TASK: Among the lines below, count those that include "with", and state the count alone.

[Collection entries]
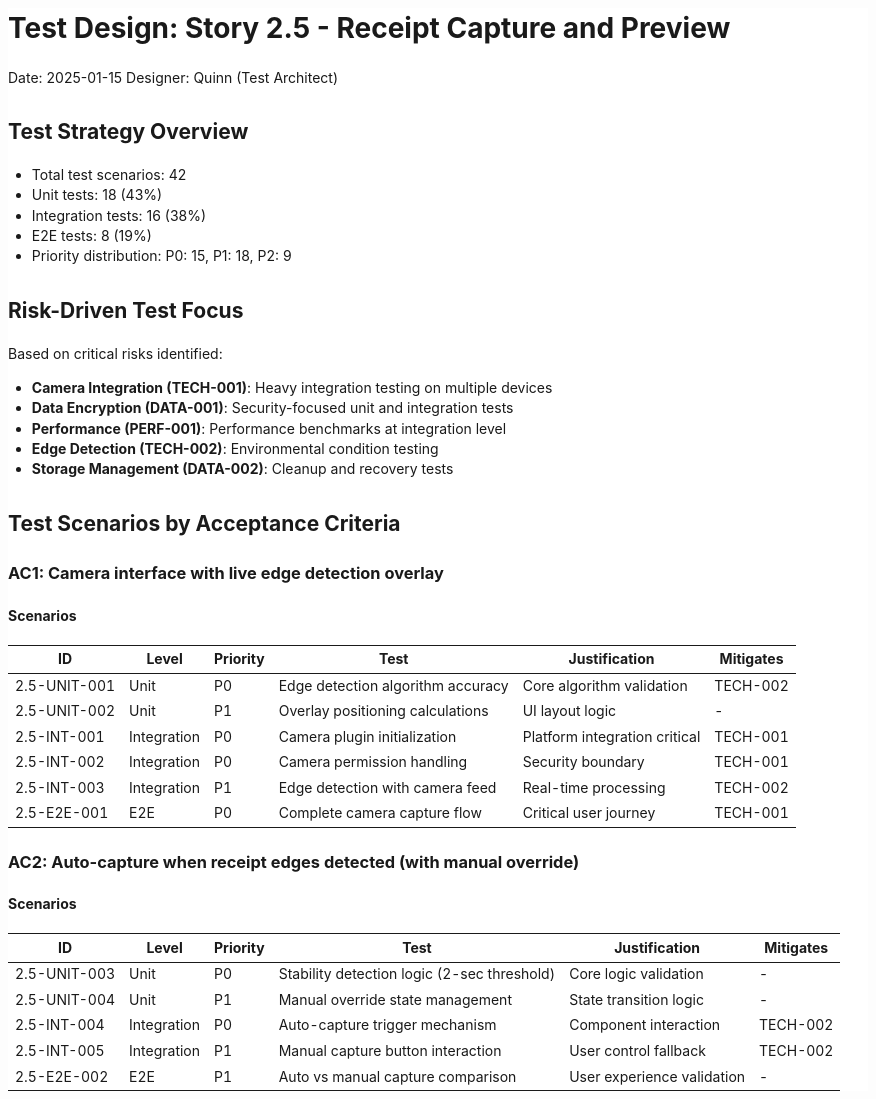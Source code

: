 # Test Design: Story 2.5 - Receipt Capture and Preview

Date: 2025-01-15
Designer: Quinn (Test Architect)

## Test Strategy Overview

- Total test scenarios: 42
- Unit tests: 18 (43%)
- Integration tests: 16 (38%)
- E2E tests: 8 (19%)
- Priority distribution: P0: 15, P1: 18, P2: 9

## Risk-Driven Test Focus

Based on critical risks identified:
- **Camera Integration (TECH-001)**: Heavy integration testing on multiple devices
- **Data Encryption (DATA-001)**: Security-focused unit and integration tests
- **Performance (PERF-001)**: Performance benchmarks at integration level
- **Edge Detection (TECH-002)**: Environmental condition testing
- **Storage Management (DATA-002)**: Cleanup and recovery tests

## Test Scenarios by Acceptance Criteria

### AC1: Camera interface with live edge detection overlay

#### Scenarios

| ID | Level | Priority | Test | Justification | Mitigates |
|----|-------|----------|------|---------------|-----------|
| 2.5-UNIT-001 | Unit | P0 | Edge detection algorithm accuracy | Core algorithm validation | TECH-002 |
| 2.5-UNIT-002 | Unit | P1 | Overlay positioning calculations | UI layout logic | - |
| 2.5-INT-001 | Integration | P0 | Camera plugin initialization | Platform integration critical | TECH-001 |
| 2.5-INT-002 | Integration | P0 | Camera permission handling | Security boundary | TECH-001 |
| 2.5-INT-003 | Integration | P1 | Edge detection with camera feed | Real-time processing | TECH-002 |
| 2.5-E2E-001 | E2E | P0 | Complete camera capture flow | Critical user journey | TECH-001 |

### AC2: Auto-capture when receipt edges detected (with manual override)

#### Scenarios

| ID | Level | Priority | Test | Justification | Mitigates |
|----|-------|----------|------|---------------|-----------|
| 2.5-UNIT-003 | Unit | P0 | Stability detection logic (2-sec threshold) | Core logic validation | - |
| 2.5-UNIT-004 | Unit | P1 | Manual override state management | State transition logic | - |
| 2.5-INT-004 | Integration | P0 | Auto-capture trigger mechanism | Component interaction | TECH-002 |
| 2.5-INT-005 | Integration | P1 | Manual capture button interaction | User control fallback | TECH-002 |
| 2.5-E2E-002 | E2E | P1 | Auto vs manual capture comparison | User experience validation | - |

...

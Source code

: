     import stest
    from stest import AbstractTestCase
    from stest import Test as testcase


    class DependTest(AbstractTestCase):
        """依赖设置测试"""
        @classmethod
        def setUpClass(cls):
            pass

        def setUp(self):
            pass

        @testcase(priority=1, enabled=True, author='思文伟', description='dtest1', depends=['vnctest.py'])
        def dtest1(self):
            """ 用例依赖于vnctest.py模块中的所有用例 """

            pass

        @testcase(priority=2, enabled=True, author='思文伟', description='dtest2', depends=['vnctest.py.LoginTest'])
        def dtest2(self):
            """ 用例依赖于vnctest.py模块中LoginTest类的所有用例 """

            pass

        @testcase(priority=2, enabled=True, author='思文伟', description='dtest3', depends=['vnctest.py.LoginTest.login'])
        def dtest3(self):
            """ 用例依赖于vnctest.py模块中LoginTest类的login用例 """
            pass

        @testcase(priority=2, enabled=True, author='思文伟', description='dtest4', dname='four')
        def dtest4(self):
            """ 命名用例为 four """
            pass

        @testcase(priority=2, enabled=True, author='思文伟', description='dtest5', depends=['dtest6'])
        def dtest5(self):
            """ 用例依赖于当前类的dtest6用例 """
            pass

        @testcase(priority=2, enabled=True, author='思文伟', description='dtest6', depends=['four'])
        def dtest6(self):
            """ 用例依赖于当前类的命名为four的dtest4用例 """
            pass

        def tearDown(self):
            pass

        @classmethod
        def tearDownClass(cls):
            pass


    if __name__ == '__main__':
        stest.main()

==

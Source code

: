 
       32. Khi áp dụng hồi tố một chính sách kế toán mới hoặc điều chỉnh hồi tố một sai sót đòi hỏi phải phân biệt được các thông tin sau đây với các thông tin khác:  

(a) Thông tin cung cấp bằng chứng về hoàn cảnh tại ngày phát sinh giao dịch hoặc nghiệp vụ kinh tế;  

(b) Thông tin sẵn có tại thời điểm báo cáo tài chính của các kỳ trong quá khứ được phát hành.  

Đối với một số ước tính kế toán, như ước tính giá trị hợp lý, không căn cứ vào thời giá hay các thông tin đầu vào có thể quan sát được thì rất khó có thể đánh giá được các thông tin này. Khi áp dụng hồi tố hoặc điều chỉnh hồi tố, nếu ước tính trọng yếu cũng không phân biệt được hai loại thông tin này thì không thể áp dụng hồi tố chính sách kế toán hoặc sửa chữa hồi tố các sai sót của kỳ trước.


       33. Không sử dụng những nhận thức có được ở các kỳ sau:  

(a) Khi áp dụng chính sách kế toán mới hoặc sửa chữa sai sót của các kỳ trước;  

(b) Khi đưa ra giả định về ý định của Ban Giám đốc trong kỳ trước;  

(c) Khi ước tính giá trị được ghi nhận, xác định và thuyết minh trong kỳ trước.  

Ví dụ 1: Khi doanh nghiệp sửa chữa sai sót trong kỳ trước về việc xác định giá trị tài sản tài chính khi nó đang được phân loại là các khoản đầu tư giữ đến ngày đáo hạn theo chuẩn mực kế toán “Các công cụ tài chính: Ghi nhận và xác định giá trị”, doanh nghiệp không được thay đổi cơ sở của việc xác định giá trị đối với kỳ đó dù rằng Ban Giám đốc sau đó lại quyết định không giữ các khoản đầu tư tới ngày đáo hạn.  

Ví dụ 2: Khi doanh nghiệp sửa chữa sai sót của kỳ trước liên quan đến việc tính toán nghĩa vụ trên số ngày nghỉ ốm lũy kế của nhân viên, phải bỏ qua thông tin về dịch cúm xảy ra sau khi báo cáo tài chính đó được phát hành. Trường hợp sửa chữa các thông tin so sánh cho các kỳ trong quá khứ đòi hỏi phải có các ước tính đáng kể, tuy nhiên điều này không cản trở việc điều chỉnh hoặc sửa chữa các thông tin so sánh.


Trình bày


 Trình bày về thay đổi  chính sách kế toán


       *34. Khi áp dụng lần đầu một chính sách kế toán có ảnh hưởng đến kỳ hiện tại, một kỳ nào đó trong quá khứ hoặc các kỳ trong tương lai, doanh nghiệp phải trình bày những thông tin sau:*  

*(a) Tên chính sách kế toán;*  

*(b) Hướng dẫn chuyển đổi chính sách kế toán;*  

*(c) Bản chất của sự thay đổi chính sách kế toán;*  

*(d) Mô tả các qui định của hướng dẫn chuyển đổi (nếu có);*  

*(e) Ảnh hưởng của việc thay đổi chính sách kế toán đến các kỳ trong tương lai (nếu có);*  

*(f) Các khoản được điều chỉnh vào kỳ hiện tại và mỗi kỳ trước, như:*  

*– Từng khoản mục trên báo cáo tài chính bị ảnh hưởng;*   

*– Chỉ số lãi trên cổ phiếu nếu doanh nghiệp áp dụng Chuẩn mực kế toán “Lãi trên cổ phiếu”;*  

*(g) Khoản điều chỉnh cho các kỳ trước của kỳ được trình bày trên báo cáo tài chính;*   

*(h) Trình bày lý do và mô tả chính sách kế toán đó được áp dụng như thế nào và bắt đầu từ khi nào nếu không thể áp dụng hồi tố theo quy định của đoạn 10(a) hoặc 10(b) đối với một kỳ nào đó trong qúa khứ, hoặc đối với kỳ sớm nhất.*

RESPONSE: 3